- HOW TO COMPLETE THIS TASK: Of the lines below, count those containing the word "width". Reply with the number alone.

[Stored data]
==*==
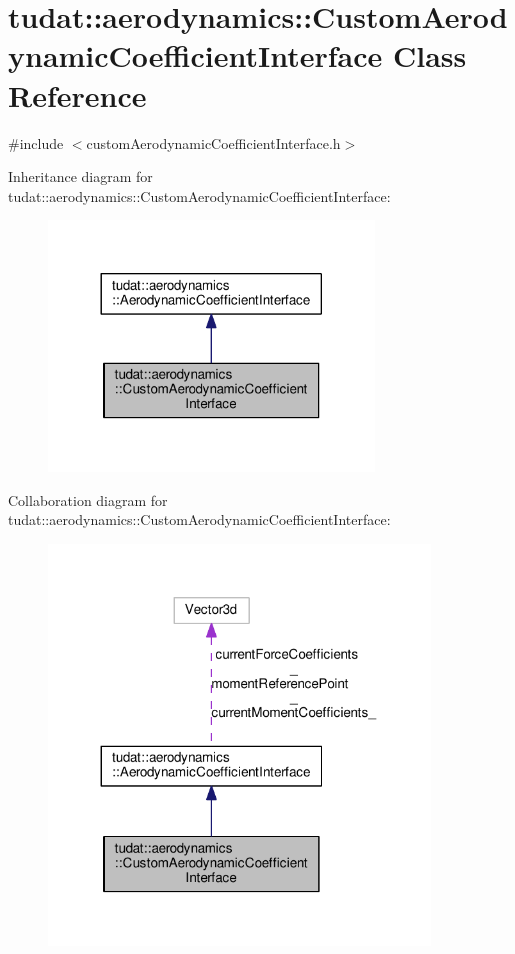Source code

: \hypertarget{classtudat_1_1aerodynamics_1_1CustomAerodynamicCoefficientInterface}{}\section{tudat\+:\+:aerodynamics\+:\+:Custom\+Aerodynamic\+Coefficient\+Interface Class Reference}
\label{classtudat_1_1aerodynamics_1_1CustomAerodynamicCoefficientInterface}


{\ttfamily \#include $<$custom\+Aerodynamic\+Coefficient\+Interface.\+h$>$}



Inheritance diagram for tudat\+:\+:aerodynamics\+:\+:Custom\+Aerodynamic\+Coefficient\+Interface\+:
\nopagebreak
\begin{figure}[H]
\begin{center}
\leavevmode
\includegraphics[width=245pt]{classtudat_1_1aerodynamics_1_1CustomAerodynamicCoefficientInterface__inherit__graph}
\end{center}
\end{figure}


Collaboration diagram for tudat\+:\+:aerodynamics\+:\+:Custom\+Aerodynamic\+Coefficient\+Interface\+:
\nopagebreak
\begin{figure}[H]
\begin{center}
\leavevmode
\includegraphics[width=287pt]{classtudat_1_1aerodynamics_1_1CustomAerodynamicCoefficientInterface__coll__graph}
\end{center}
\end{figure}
==*==
- RESULT OF THIS TASK: 2